Ongoing program allows intelligence agency to review global database for $10 million a year
If you want access to the overseas communication data held by one of the nation’s largest telecommunication firms, you can get it… for a price.
As the New York Times reports Thursday, the CIA has been paying AT&T approximately $10 million a year for continued access to its overseas “metadata”—extensive records that show “the date, duration and phone numbers involved in a call.” Those records may or may not show that one end of the call is located in the United States.

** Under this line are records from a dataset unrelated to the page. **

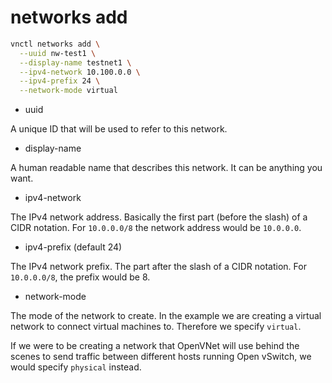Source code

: # networks add

```bash
vnctl networks add \
  --uuid nw-test1 \
  --display-name testnet1 \
  --ipv4-network 10.100.0.0 \
  --ipv4-prefix 24 \
  --network-mode virtual
```
* uuid

A unique ID that will be used to refer to this network.

* display-name

A human readable name that describes this network. It can be anything you want.

* ipv4-network

The IPv4 network address. Basically the first part (before the slash) of a CIDR notation. For `10.0.0.0/8` the network address would be `10.0.0.0`.

* ipv4-prefix (default 24)

The IPv4 network prefix. The part after the slash of a CIDR notation. For `10.0.0.0/8`, the prefix would be 8.

* network-mode

The mode of the network to create. In the example we are creating a virtual network to connect virtual machines to. Therefore we specify `virtual`.

If we were to be creating a network that OpenVNet will use behind the scenes to send traffic between different hosts running Open vSwitch, we would specify `physical` instead.
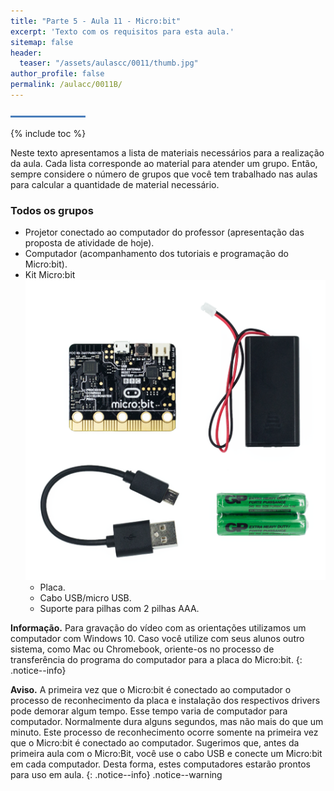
 ```yaml
---
title: "Parte 5 - Aula 11 - Micro:bit"
excerpt: 'Texto com os requisitos para esta aula.'
sitemap: false
header: 
  teaser: "/assets/aulascc/0011/thumb.jpg" 
author_profile: false
permalink: /aulacc/0011B/
---
```

![Linha separadora](/assets/images/line.jpg)

{% include toc %}

Neste texto apresentamos a lista de materiais necessários para a realização da aula. Cada lista corresponde ao material para atender um grupo. Então, sempre considere o número de grupos que você tem trabalhado nas aulas para calcular a quantidade de material necessário.

### Todos os grupos
* Projetor conectado ao computador do professor (apresentação das proposta de atividade de hoje).
* Computador (acompanhamento dos tutoriais e programação do Micro:bit).
* Kit Micro:bit
  <br />![Linha separadora](/assets/aulascc/0011/kit_microbit.png)
  * Placa.
  * Cabo USB/micro USB.
  * Suporte para pilhas com 2 pilhas AAA.


**Informação.** Para gravação do vídeo com as orientações utilizamos um computador com Windows 10. Caso você utilize com seus alunos outro sistema, como Mac ou Chromebook, oriente-os no processo de transferência do programa do computador para a placa do Micro:bit.
{: .notice--info}

**Aviso.** A primeira vez que o Micro:bit é conectado ao computador o processo de reconhecimento da placa e instalação dos respectivos drivers pode demorar algum tempo. Esse tempo varia de computador para computador. Normalmente dura alguns segundos, mas não mais do que um minuto. Este processo de reconhecimento ocorre somente na primeira vez que o Micro:bit é conectado ao computador. Sugerimos que, antes da primeira aula com o Micro:Bit, você use o cabo USB e conecte um Micro:bit em cada computador. Desta forma, estes computadores estarão prontos para uso em aula.
{: .notice--info}
.notice--warning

The revelation shows the tacit (and voluntary) agreement and financial arrangements that the intelligence agency has made with private companies in an effort to monitor global communications. Most striking is that CIA program is conducted without the authority of subpoenas or court oversight and a legal loophole, creating by working with domestic law enforcement agencies, allows the CIA to do an end-run around the laws designed to keep it from spying on U.S. citizens.
Separate from surveillance programs run by the National Security Agency or those otherwise divulged by documents leaked by NSA whistleblower Edward Snowden, the ongoing agreement, according to unnamed officials who spoke to the Times, is “conducted under a voluntary contract, not under subpoenas or court orders compelling the company to participate.”
In essence, by working in tandem—and leveraging the available metadata provided by the telecom company for a price—the CIA and FBI can create a complete view of international phone records, including phone calls made or received by U.S. citizens.
As the Times reports:
Because the C.I.A. is prohibited from spying on the domestic activities of Americans, the agency imposes privacy safeguards on the program, said the officials, speaking on the condition of anonymity because it is classified. Most of the call logs provided by AT&T involve foreign-to-foreign calls, but when the company produces records of international calls with one end in the United States, it does not disclose the identity of the Americans and “masks” several digits of their phone numbers, the officials said.
Still, the agency can refer such masked numbers to the F.B.I., which can issue an administrative subpoena requiring AT&T to provide the uncensored data. The bureau handles any domestic investigation, but sometimes shares with the C.I.A. the information about the American participant in those calls, the officials said.
As the reporting also reminds readers, AT&T has a lengthy and troubling history of working closely with government intelligence agencies to spy on its customers when asked:
It helped facilitate the Bush administration’s warrantless surveillance program by allowing the N.S.A. to install secret equipment in its phone and Internet switching facilities, according to an account by a former AT&T technician made public in a lawsuit.
It was also one of three phone companies that embedded employees from 2003 to around 2007 in an F.B.I. facility, where they used company databases to provide quick analysis of call records. The embedding was shut down amid criticism by the Justice Department’s inspector general that officers were obtaining Americans’ call data without issuing subpoenas.